Overcoming common email security misconceptions

Overcoming common email security misconceptions

As workforces adapt to the new work from home model, it has never been more important for organisations to invest in their email security. Brian Pinnock, Cybersecurity Expert, Mimecast, discusses the stark findings behind the company’s research that reveal just how important it is to ensure email security is up to scratch.

The past 18 months have radically transformed the way we work. Recent Mimecast research found that the COVID-19 pandemic forced 75% of UK organisations to accelerate their Digital Transformation plans. While this provided many benefits, including better efficiency and productivity, the rush to transform and the move to remote working also left companies exposed to increased risks.

One of the biggest risks is poor email security.

Remote working leads to more risk

Human error is at the heart of most successful cyberattacks and cybercriminals usually rely on an employee to make a mistake. Our research shows that after working from home for several months, British employees have developed some lax cybersecurity habits. The research shows that 63% are using their personal devices to access the corporate network and almost half (49%) are opening attachments from unknown sources. In addition to this, employees are clicking on three times as many malicious emails as they had before the pandemic.

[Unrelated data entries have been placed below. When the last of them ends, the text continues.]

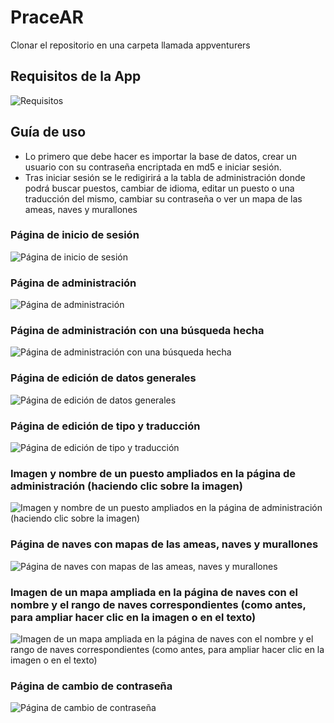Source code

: # PraceAR

Clonar el repositorio en una carpeta llamada appventurers

## Requisitos de la App

![Requisitos](https://github.com/user-attachments/assets/2ba5d275-9420-436a-bc1a-619ddfcd072d)

## Guía de uso

- Lo primero que debe hacer es importar la base de datos, crear un usuario con su contraseña encriptada en md5 e iniciar sesión.
- Tras iniciar sesión se le redigirirá a la tabla de administración donde podrá buscar puestos, cambiar de idioma, editar un puesto o una traducción del mismo, cambiar su contraseña o ver un mapa de las ameas, naves y murallones


### Página de inicio de sesión
![Página de inicio de sesión](https://github.com/user-attachments/assets/f61b3a5b-20d1-45c5-8e1b-f250ed977205)

### Página de administración
![Página de administración](https://github.com/user-attachments/assets/f4397e76-5369-4e5c-8152-d0cd2a913b0a)

### Página de administración con una búsqueda hecha
![Página de administración con una búsqueda hecha](https://github.com/user-attachments/assets/d67957a9-62be-47b3-b95b-8fe979b334ff)

### Página de edición de datos generales
![Página de edición de datos generales](https://github.com/user-attachments/assets/e614dfd0-bd34-400d-adf1-0e026e37d3ac)

### Página de edición de tipo y traducción
![Página de edición de tipo y traducción](https://github.com/user-attachments/assets/d18a657a-6d7c-43df-b06b-9710ef1884a2)


### Imagen y nombre de un puesto ampliados en la página de administración (haciendo clic sobre la imagen)
![Imagen y nombre de un puesto ampliados en la página de administración (haciendo clic sobre la imagen)](https://github.com/user-attachments/assets/18eeee0d-30c9-48e4-a6f9-8f5722dd57e0)

### Página de naves con mapas de las ameas, naves y murallones
![Página de naves con mapas de las ameas, naves y murallones](https://github.com/user-attachments/assets/4724d313-b4ef-44e4-ba9e-e784c8147645)

### Imagen de un mapa ampliada en la página de naves con el nombre y el rango de naves correspondientes (como antes, para ampliar hacer clic en la imagen o en el texto)
![Imagen de un mapa ampliada en la página de naves con el nombre y el rango de naves correspondientes (como antes, para ampliar hacer clic en la imagen o en el texto)](https://github.com/user-attachments/assets/5454cbac-ddea-4cf4-a95f-f60360765a69)

### Página de cambio de contraseña
![Página de cambio de contraseña](https://github.com/user-attachments/assets/74a76e2e-696a-4c07-b649-64d44c4eb7b0)
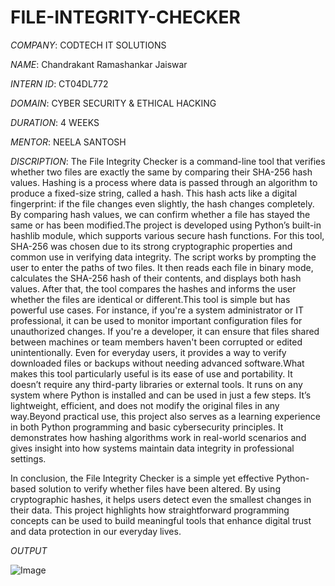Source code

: # FILE-INTEGRITY-CHECKER


*COMPANY*: CODTECH IT SOLUTIONS

*NAME*: Chandrakant Ramashankar Jaiswar 

*INTERN ID*: CT04DL772

*DOMAIN*: CYBER SECURITY & ETHICAL HACKING

*DURATION*: 4 WEEKS

*MENTOR*: NEELA SANTOSH

*DISCRIPTION*: The File Integrity Checker is a command-line tool that verifies whether two files are exactly the same by comparing their SHA-256 hash values. Hashing is a process where data is passed through an algorithm to produce a fixed-size string, called a hash. This hash acts like a digital fingerprint: if the file changes even slightly, the hash changes completely. By comparing hash values, we can confirm whether a file has stayed the same or has been modified.The project is developed using Python’s built-in hashlib module, which supports various secure hash functions. For this tool, SHA-256 was chosen due to its strong cryptographic properties and common use in verifying data integrity. The script works by prompting the user to enter the paths of two files. It then reads each file in binary mode, calculates the SHA-256 hash of their contents, and displays both hash values. After that, the tool compares the hashes and informs the user whether the files are identical or different.This tool is simple but has powerful use cases. For instance, if you're a system administrator or IT professional, it can be used to monitor important configuration files for unauthorized changes. If you're a developer, it can ensure that files shared between machines or team members haven't been corrupted or edited unintentionally. Even for everyday users, it provides a way to verify downloaded files or backups without needing advanced software.What makes this tool particularly useful is its ease of use and portability. It doesn’t require any third-party libraries or external tools. It runs on any system where Python is installed and can be used in just a few steps. It’s lightweight, efficient, and does not modify the original files in any way.Beyond practical use, this project also serves as a learning experience in both Python programming and basic cybersecurity principles. It demonstrates how hashing algorithms work in real-world scenarios and gives insight into how systems maintain data integrity in professional settings.

In conclusion, the File Integrity Checker is a simple yet effective Python-based solution to verify whether files have been altered. By using cryptographic hashes, it helps users detect even the smallest changes in their data. This project highlights how straightforward programming concepts can be used to build meaningful tools that enhance digital trust and data protection in our everyday lives.

*OUTPUT*      

![Image](https://github.com/user-attachments/assets/98f04332-d8c5-4455-af0d-1afe60841795)
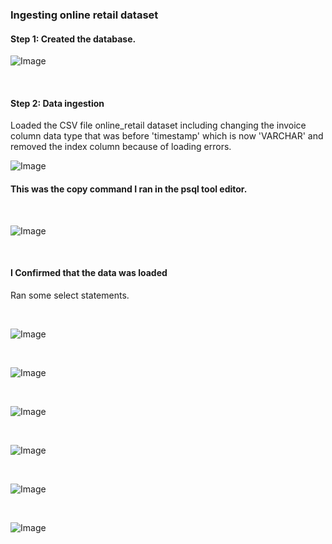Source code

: ### Ingesting online retail dataset

#### Step 1: Created the database. 

![Image](https://github.com/user-attachments/assets/7b33b3f7-546c-412b-8fe6-3778512122d5)



<br>



#### Step 2: Data ingestion 
Loaded the CSV file online_retail dataset including changing the invoice column data type that was before 'timestamp' which is now 'VARCHAR' and removed the index column because of loading errors. 


![Image](https://github.com/user-attachments/assets/484b70d5-10f0-4155-91d8-d0c831efec42)



#### This was the copy command I ran in the psql tool editor.

<br> 

![Image](https://github.com/user-attachments/assets/04949748-5b35-416c-a76e-7219e1e506f7)


<br> 



#### I Confirmed that the data was loaded
Ran some select statements.  


<br> 


![Image](https://github.com/user-attachments/assets/7e4fd6ee-b6aa-4248-b6de-8ccbed1f730d)


<br> 


![Image](https://github.com/user-attachments/assets/b46f6d03-9474-4f55-b515-c86eac05b9a5)


<br> 

![Image](https://github.com/user-attachments/assets/2d683bf9-0f36-4ea5-8087-8afe30fec13a)


<br> 


![Image](https://github.com/user-attachments/assets/f991b9a9-aa08-4046-8e30-16e1f4d2ccf3)


<br>


![Image](https://github.com/user-attachments/assets/52405893-47ca-414c-afa3-a66869056cf6)


<br> 


![Image](https://github.com/user-attachments/assets/3dab6a52-5cda-4353-ab97-020ea286b121)


<br>

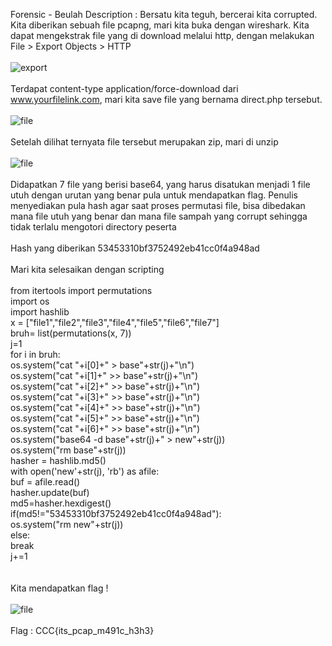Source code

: Forensic - Beulah
Description : Bersatu kita teguh, bercerai kita corrupted.
Kita diberikan sebuah file pcapng, mari kita buka dengan wireshark.
Kita dapat mengekstrak file yang di download melalui http, dengan melakukan File > Export Objects > HTTP
<br><br>
![export](ss/beulah/101.jpg)
<br><br>
Terdapat content-type application/force-download dari www.yourfilelink.com, mari kita save file yang bernama direct.php tersebut.
<br><br>
![file](ss/beulah/102.jpg)
<br><br>
Setelah dilihat ternyata file tersebut merupakan zip, mari di unzip
<br><br>
![file](ss/beulah/103.jpg)
<br><br>
Didapatkan 7 file yang berisi base64, yang harus disatukan menjadi 1 file utuh dengan urutan yang benar pula untuk mendapatkan flag.
Penulis menyediakan pula hash agar saat proses permutasi file, bisa dibedakan mana file utuh yang benar dan mana file sampah yang corrupt sehingga tidak terlalu mengotori directory peserta
<br><br>
Hash yang diberikan 53453310bf3752492eb41cc0f4a948ad
<br><br>
Mari kita selesaikan dengan scripting
<br><br>
from itertools import permutations<br>
import os<br>
import hashlib<br>
x = ["file1","file2","file3","file4","file5","file6","file7"]<br>
bruh= list(permutations(x, 7))<br>
j=1<br>
for i in bruh:<br>
	os.system("cat "+i[0]+" > base"+str(j)+"\n")<br>
	os.system("cat "+i[1]+" >> base"+str(j)+"\n")<br>
	os.system("cat "+i[2]+" >> base"+str(j)+"\n")<br>
	os.system("cat "+i[3]+" >> base"+str(j)+"\n")<br>
	os.system("cat "+i[4]+" >> base"+str(j)+"\n")<br>
	os.system("cat "+i[5]+" >> base"+str(j)+"\n")<br>
	os.system("cat "+i[6]+" >> base"+str(j)+"\n")<br>
	os.system("base64 -d base"+str(j)+" > new"+str(j))<br>
	os.system("rm base"+str(j))<br>
	hasher = hashlib.md5()<br>
	with open('new'+str(j), 'rb') as afile:<br>
	    buf = afile.read()<br>
	    hasher.update(buf)<br>
	md5=hasher.hexdigest()<br>
	if(md5!="53453310bf3752492eb41cc0f4a948ad"):<br>
		os.system("rm new"+str(j))<br>
	else:<br>
		break<br>
	j+=1<br>
<br><br>
Kita mendapatkan flag !
<br><br>
![file](ss/beulah/104.jpg)
<br><br>
Flag : CCC{its_pcap_m491c_h3h3}
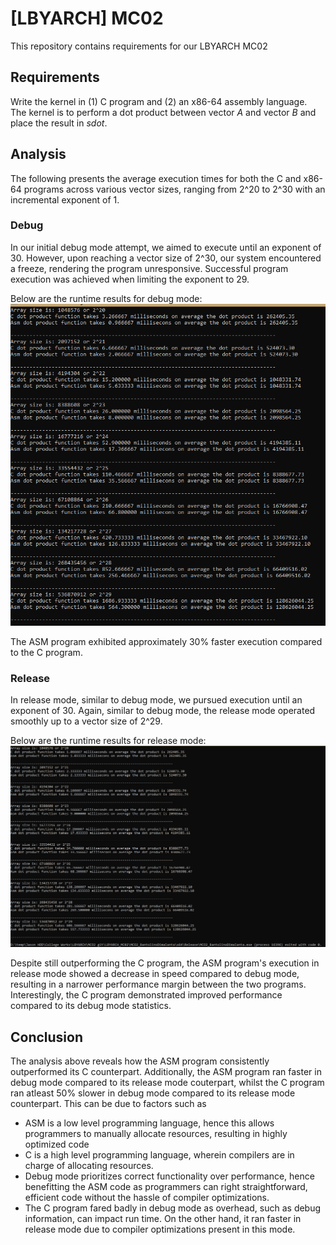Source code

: # [LBYARCH] MC02

This repository contains requirements for our LBYARCH MC02

## Requirements
Write the kernel in (1) C program and (2) an x86-64 assembly language.  The kernel is to perform a dot product between vector *A* and vector *B* and place the result in *sdot*.

## Analysis
The following presents the average execution times for both the C and x86-64 programs across various vector sizes, ranging from 2^20 to 2^30 with an incremental exponent of 1.

### Debug
In our initial debug mode attempt, we aimed to execute until an exponent of 30. However, upon reaching a vector size of 2^30, our system encountered a freeze, rendering the program unresponsive. Successful program execution was achieved when limiting the exponent to 29.

Below are the runtime results for debug mode:
![alt text](image.png)

The ASM program exhibited approximately 30% faster execution compared to the C program.

### Release
In release mode, similar to debug mode, we pursued execution until an exponent of 30. Again, similar to debug mode, the release mode operated smoothly up to a vector size of 2^29.

Below are the runtime results for release mode:
![alt text](image-1.png)

Despite still outperforming the C program, the ASM program's execution in release mode showed a decrease in speed compared to debug mode, resulting in a narrower performance margin between the two programs. Interestingly, the C program demonstrated improved performance compared to its debug mode statistics.

## Conclusion
The analysis above reveals how the ASM program consistently outperformed its C counterpart. Additionally, the ASM program ran faster in debug mode compared to its release mode couterpart, whilst the C program ran atleast 50% slower in debug mode compared to its release mode counterpart. This can be due to factors such as 

- ASM is a low level programming language, hence this allows programmers to manually allocate resources, resulting in highly optimized code
- C is a high level programming language, wherein compilers are in charge of allocating resources. 
- Debug mode prioritizes correct functionality over performance, hence benefitting the ASM code as programmers can right straightforward, efficient code without the hassle of compiler optimizations. 
- The C program fared badly in debug mode as overhead, such as debug information, can impact run time. On the other hand, it ran faster in release mode due to compiler optimizations present in this mode.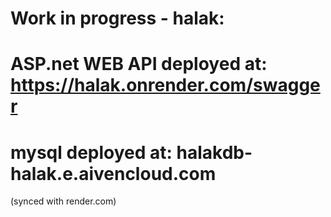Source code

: # Work in progress - halak:
# ASP.net WEB API deployed at: https://halak.onrender.com/swagger
# mysql deployed at: halakdb-halak.e.aivencloud.com 
(synced with render.com)

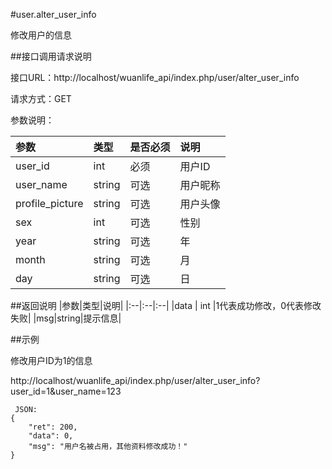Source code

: #user.alter_user_info

修改用户的信息

##接口调用请求说明

接口URL：http://localhost/wuanlife_api/index.php/user/alter_user_info

请求方式：GET

参数说明：

|参数|类型|是否必须|说明|
|:--|:--|:--|:--|
|user_id|int|必须|用户ID|
|user_name|string|可选|用户昵称|
|profile_picture|string|可选|用户头像|
|sex|int|可选|性别|
|year|string|可选|年|
|month|string|可选|月|
|day|string|可选|日|

##返回说明
|参数|类型|说明|
|:--|:--|:--|
|data |   int |1代表成功修改，0代表修改失败|
|msg|string|提示信息|

##示例

修改用户ID为1的信息

http://localhost/wuanlife_api/index.php/user/alter_user_info?user_id=1&user_name=123

     JSON:
    {
        "ret": 200,
        "data": 0,
        "msg": "用户名被占用，其他资料修改成功！"
    }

These lax practices result in more cybersecurity incidents across businesses, with three in four IT leaders witnessing cybersecurity issues once a month or more – more worryingly, 20% of them admit occurrences happen more than once a day. Email remains the first source of cybersecurity issues: 42% of IT leaders acknowledge most cybersecurity incidents start with an employee clicking on a malicious link in an email. As hackers become more sophisticated, 30% admit that these emails mimic an internal source, increasing the challenge to identify whether a source is legitimate or not for employees who may not have seen their colleagues since March 2020 / for over a year.

Mimecast research also found that 56% of IT directors agree that COVID-19 has led to far more attempts at cyberattacks via email and 54% believe these attacks are more sophisticated than before. Combine this with a workforce facing extended remote working and it’s clear that IT teams face many challenges when it comes to securing email. With Mimecast’s recent State of Email Security report finding a 64% year-over-year increase in email threat volume, it has never been more important for organisations to invest in their email security.

And with ransomware attacks becoming more commonplace, poor email security is a risk that businesses simply cannot take.

Email platforms alone aren’t keeping businesses secure

Email remains the number one attack vector for these criminals to exploit, making it imperative that organisations ensure email security is up to scratch. Despite 56% of businesses believing email platform protects them against all forms of email-based attacks, Mimecast research shows that this isn’t the case.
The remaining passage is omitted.